Resource Github Actions Code Coverage
Platforms Windows, macOS, Linux codecov
R CMD check R build status codecov

Gaussian processes for the estimation of causal exposure-response curves (GP-CERF)

Summary

Gaussian Process (GP) and nearest neighbor Gaussian Process (nnGP) approaches for nonparametric modeling.

Installation

library("devtools")
install_github("NSAPH-Software/GPCERF", ref="develop")
library("GPCERF")

Usage

GP

library(GPCERF)
set.seed(781)
sim_data <- generate_synthetic_data(sample_size = 500, gps_spec = 1)

n_core <- 1

m_xgboost <- function(nthread = n_core, ...) {
  SuperLearner::SL.xgboost(nthread = nthread, ...)
}

m_ranger <- function(num.threads = n_core, ...){
  SuperLearner::SL.ranger(num.threads = num.threads, ...)
}

# Estimate GPS function
gps_m <- estimate_gps(cov_mt = sim_data[,-(1:2)],
                      w_all = sim_data$treat,
                      sl_lib = c("m_xgboost", "m_ranger"),
                      dnorm_log = TRUE)

# exposure values
q1 <- stats::quantile(sim_data$treat, 0.05)
q2 <- stats::quantile(sim_data$treat, 0.95)

w_all <- seq(q1, q2, 1)

params_lst <- list(alpha = 10 ^ seq(-2, 2, length.out = 10),
                   beta = 10 ^ seq(-2, 2, length.out = 10),
                   g_sigma = c(0.1, 1, 10),
                   tune_app = "all")

cerf_gp_obj <- estimate_cerf_gp(sim_data,
                                w_all,
                                gps_m,
                                params = params_lst,
                                nthread = n_core)
summary(cerf_gp_obj)
plot(cerf_gp_obj)
GPCERF standard Gaussian grocess exposure response function object

Optimal hyper parameters(#trial: 300): 
  alpha = 12.9154966501488   beta = 12.9154966501488   g_sigma = 0.1

Optimal covariate balance: 
  cf1 = 0.072 
  cf2 = 0.082 
  cf3 = 0.062 
  cf4 = 0.068 
  cf5 = 0.056 
  cf6 = 0.082

Original covariate balance: 
  cf1 = 0.222 
  cf2 = 0.112 
  cf3 = 0.175 
  cf4 = 0.318 
  cf5 = 0.198 
  cf6 = 0.257
            ----***----       

nnGP

set.seed(781)
sim_data <- generate_synthetic_data(sample_size = 5000, gps_spec = 1)
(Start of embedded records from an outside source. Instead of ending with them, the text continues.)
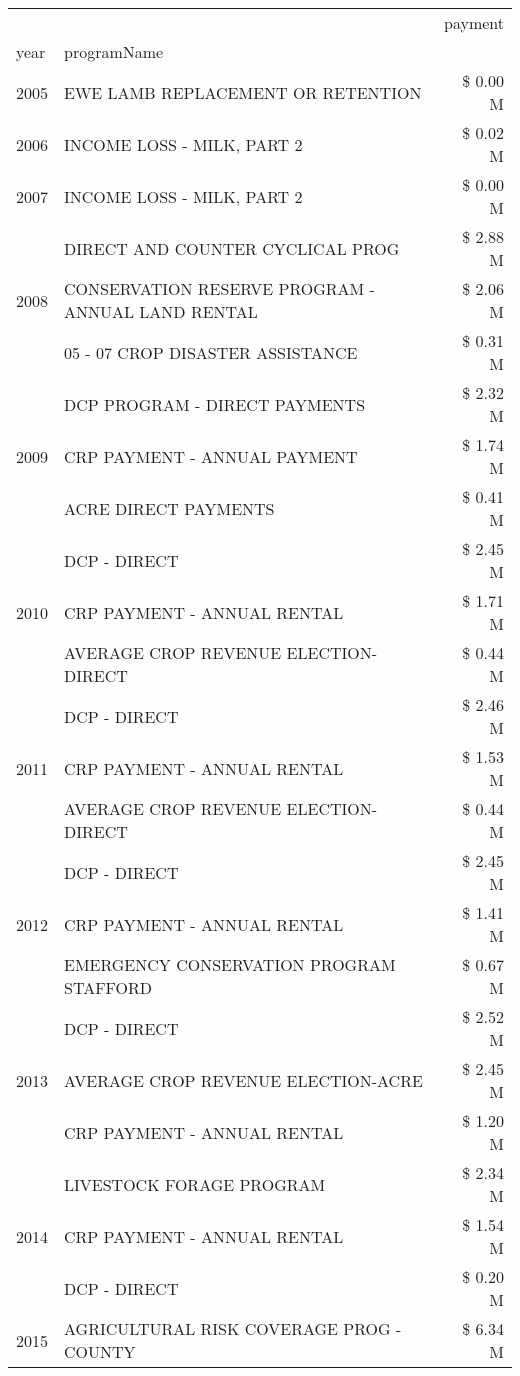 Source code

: \begin{tabular}{llr}
\toprule
 &  & payment \\
year & programName &  \\
\midrule
2005 & EWE LAMB REPLACEMENT OR RETENTION & \$ 0.00 M \\
\cline{1-3}
2006 & INCOME LOSS - MILK, PART 2 & \$ 0.02 M \\
\cline{1-3}
2007 & INCOME LOSS - MILK, PART 2 & \$ 0.00 M \\
\cline{1-3}
\multirow[t]{3}{*}{2008} & DIRECT AND COUNTER CYCLICAL PROG & \$ 2.88 M \\
 & CONSERVATION RESERVE PROGRAM - ANNUAL LAND RENTAL & \$ 2.06 M \\
 & 05 - 07 CROP DISASTER ASSISTANCE & \$ 0.31 M \\
\cline{1-3}
\multirow[t]{3}{*}{2009} & DCP PROGRAM - DIRECT PAYMENTS & \$ 2.32 M \\
 & CRP PAYMENT - ANNUAL PAYMENT & \$ 1.74 M \\
 & ACRE DIRECT PAYMENTS & \$ 0.41 M \\
\cline{1-3}
\multirow[t]{3}{*}{2010} & DCP - DIRECT & \$ 2.45 M \\
 & CRP PAYMENT - ANNUAL RENTAL & \$ 1.71 M \\
 & AVERAGE CROP REVENUE ELECTION-DIRECT & \$ 0.44 M \\
\cline{1-3}
\multirow[t]{3}{*}{2011} & DCP - DIRECT & \$ 2.46 M \\
 & CRP PAYMENT - ANNUAL RENTAL & \$ 1.53 M \\
 & AVERAGE CROP REVENUE ELECTION-DIRECT & \$ 0.44 M \\
\cline{1-3}
\multirow[t]{3}{*}{2012} & DCP - DIRECT & \$ 2.45 M \\
 & CRP PAYMENT - ANNUAL RENTAL & \$ 1.41 M \\
 & EMERGENCY CONSERVATION PROGRAM STAFFORD & \$ 0.67 M \\
\cline{1-3}
\multirow[t]{3}{*}{2013} & DCP - DIRECT & \$ 2.52 M \\
 & AVERAGE CROP REVENUE ELECTION-ACRE & \$ 2.45 M \\
 & CRP PAYMENT - ANNUAL RENTAL & \$ 1.20 M \\
\cline{1-3}
\multirow[t]{3}{*}{2014} & LIVESTOCK FORAGE PROGRAM & \$ 2.34 M \\
 & CRP PAYMENT - ANNUAL RENTAL & \$ 1.54 M \\
 & DCP - DIRECT & \$ 0.20 M \\
\cline{1-3}
\multirow[t]{3}{*}{2015} & AGRICULTURAL RISK COVERAGE PROG - COUNTY & \$ 6.34 M \\

\end{tabular}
m_xgboost <- function(nthread = 12, ...) {
  SuperLearner::SL.xgboost(nthread = nthread, ...)
}

m_ranger <- function(num.threads = 12, ...){
  SuperLearner::SL.ranger(num.threads = num.threads, ...)
}

# Estimate GPS function
gps_m <- estimate_gps(cov_mt = sim_data[,-(1:2)],
                      w_all = sim_data$treat,
                      sl_lib = c("m_xgboost", "m_ranger"),
                      dnorm_log = TRUE)

# exposure values
q1 <- stats::quantile(sim_data$treat, 0.05)
q2 <- stats::quantile(sim_data$treat, 0.95)

w_all <- seq(q1, q2, 1)


params_lst <- list(alpha = 10 ^ seq(-2, 2, length.out = 10),
                   beta = 10 ^ seq(-2, 2, length.out = 10),
                   g_sigma = c(0.1, 1, 10),
                   tune_app = "all",
                   n_neighbor = 50,
                   block_size = 1e3)

cerf_nngp_obj <- estimate_cerf_nngp(sim_data,
                                    w_all,
                                    gps_m,
                                    params = params_lst,
                                    nthread = 12)
summary(cerf_nngp_obj)
plot(cerf_nngp_obj)
GPCERF nearest neighbore Gaussian process exposure response function object summary

Optimal hyper parameters(#trial: 300): 
  alpha = 0.0278255940220712   beta = 0.215443469003188   g_sigma = 0.1

Optimal covariate balance: 
  cf1 = 0.058 
  cf2 = 0.071 
  cf3 = 0.087 
  cf4 = 0.066 
  cf5 = 0.076 
  cf6 = 0.088

Original covariate balance: 
  cf1 = 0.115 
  cf2 = 0.137 
  cf3 = 0.145 
  cf4 = 0.296 
  cf5 = 0.208 
  cf6 = 0.225
            ----***----                    

References

Ren, B., Wu, X., Braun, D., Pillai, N. and Dominici, F., 2021. Bayesian modeling for exposure response curve via gaussian processes: Causal effects of exposure to air pollution on health outcomes. arXiv preprint arXiv:2105.03454.